Court File and Parties
COURT OF APPEAL FOR ONTARIO DATE: 20211222 DOCKET: M53009 & M53015 (C67952)
Fairburn A.C.J.O. (Motions Judge)
BETWEEN
Her Majesty the Queen Respondent
and
Nicholas Doering Appellant
Counsel: Alan D. Gold, for the appellant Jamie Klukach and Samuel Greene, for the respondent Joseph Markson and Kate Robertson, for the proposed intervener, the Police Association of Ontario Michael Lacy and Philip Wright, for the proposed interveners, Canadian Police Association and Toronto Police Association
Heard: December 16, 2021 by video conference
Endorsement
[1] These reasons pertain to two applications brought pursuant to r. 30 of the Criminal Appeal Rules, Court of Appeal for Ontario, for leave to intervene in an appeal from conviction: R. v. Doering, C67592, reasons for judgment reported at 2019 ONSC 6360. The appeal is scheduled to be heard February 9, 2022.
[2] The appellant is a police officer who was tried in a judge-alone trial in the Superior Court of Justice. He was convicted of two offences, both of which were said to have occurred in the course of his duties: (1) criminal negligence causing death, contrary to s. 220(b) of the Criminal Code, R.S.C., 1985, c. C-46; and (2) failing to provide the necessaries of life, contrary to s. 215(2)(b) of the Criminal Code.
[3] In response to multiple 9-1-1 calls, the appellant was dispatched to a location where a woman, Ms. Debra Chrisjohn, had been seen behaving erratically. It is not in dispute that Ms. Chrisjohn had ingested a great deal of methamphetamine. Nor is it in dispute that the degree of toxicity in her body was such that she ultimately succumbed to a heart attack.
[4] When he arrived on scene, the appellant placed Ms. Chrisjohn in the back of his police vehicle. He eventually drove Ms. Chrisjohn to another location and placed her into the custody of a different police service that had an outstanding warrant for her arrest. Ms. Chrisjohn died while in the custody of the other police service.
[5] The defence conceded at trial that Ms. Chrisjohn needed medical assistance while she was in the appellant’s custody and that the failure to get her that assistance endangered her life. Despite that concession, the defence argued, and the trial judge accepted, that the appellant did not know or subjectively appreciate that Ms. Chrisjohn needed that assistance.
[6] Therefore, one of the primary issues in dispute at trial was whether the appellant’s conduct amounted to a marked departure (or a marked and substantial departure for purposes of the criminal negligence count) from the standard of care of a reasonably prudent police officer in the circumstances. Of course, those circumstances engage a commonplace occurrence in the world of policing: the interaction between police officers and individuals in various states of impairment. The trial judge concluded that the appellant’s failure to obtain medical attention for Ms.
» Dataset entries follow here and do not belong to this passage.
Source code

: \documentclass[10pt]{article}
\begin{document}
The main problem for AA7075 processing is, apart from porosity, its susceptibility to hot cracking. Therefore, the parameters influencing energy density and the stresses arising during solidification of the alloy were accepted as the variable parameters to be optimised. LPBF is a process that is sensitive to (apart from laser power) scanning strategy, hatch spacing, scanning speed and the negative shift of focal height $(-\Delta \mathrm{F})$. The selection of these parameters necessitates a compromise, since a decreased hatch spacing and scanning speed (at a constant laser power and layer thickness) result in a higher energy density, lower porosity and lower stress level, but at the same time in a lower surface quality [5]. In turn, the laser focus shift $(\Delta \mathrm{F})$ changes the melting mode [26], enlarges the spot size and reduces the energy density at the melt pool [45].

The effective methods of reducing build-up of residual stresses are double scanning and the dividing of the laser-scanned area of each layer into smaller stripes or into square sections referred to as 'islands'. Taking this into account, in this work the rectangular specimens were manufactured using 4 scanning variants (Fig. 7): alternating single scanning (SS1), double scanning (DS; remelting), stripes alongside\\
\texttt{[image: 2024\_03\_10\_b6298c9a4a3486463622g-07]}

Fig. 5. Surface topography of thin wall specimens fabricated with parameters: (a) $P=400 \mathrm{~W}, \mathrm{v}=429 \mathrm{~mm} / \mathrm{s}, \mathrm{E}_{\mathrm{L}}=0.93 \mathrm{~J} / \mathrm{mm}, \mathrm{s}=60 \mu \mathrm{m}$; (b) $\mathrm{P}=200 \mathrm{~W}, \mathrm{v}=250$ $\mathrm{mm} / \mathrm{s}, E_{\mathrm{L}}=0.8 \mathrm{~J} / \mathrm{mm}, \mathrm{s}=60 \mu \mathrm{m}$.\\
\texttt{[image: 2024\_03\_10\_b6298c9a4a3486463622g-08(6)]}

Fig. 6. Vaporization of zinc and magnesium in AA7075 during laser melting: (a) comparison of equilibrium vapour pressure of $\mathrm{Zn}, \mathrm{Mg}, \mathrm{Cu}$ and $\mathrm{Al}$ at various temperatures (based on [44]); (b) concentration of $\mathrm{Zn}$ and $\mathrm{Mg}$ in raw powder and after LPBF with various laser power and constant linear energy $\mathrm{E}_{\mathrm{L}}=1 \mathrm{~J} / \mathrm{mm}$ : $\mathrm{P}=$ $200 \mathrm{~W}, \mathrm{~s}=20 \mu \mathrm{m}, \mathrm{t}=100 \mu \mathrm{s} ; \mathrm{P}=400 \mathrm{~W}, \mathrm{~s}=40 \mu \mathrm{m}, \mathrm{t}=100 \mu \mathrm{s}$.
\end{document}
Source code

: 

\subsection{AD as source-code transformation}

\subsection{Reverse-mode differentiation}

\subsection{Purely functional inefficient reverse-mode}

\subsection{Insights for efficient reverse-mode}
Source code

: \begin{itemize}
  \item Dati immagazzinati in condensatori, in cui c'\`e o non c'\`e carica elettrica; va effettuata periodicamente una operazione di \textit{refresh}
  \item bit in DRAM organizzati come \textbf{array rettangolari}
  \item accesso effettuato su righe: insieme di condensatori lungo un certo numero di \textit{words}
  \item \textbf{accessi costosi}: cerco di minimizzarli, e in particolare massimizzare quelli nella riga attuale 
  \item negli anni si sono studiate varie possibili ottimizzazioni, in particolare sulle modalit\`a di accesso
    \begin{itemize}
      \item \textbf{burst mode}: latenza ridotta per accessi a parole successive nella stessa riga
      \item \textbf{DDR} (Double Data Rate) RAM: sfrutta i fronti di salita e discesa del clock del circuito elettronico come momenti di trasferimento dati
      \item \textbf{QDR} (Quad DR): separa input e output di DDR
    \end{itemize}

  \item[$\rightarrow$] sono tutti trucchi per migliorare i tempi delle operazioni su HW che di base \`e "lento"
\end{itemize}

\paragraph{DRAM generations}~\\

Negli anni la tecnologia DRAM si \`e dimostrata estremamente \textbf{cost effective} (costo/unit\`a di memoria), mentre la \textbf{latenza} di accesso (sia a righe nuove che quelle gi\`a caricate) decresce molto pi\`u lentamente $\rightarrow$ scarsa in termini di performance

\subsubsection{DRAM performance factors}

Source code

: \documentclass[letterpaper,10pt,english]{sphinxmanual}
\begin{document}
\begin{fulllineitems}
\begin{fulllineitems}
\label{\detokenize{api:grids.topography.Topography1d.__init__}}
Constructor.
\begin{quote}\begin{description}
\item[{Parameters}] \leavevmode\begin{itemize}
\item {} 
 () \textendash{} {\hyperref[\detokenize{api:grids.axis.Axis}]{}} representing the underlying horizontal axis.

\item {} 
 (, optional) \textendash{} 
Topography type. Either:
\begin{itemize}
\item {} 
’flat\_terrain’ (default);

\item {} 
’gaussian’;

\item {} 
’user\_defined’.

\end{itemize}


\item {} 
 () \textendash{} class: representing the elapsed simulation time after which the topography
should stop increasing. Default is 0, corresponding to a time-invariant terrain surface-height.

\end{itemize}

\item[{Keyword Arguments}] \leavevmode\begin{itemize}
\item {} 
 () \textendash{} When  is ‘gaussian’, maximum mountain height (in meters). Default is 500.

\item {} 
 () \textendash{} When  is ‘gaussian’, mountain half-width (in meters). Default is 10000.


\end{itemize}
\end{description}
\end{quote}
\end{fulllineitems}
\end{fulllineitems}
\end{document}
Chrisjohn constituted a sufficient departure from the standard of care of a reasonably prudent police officer and that convictions should be entered on both counts.
[7] The appellant contends that the trial judge made numerous factual and legal errors when arriving at the conclusion that he was guilty of both failing to provide the necessaries of life and criminal negligence causing death.
[8] There are two applications for intervention before the court: (1) Canadian Police Association & Toronto Police Association (“CPA/TPA”); and (2) Police Association of Ontario (“PAO”). Collectively, I will refer to the CPA/TPA and PAO as the “Associations”. The appellant consents to and the respondent opposes both applications.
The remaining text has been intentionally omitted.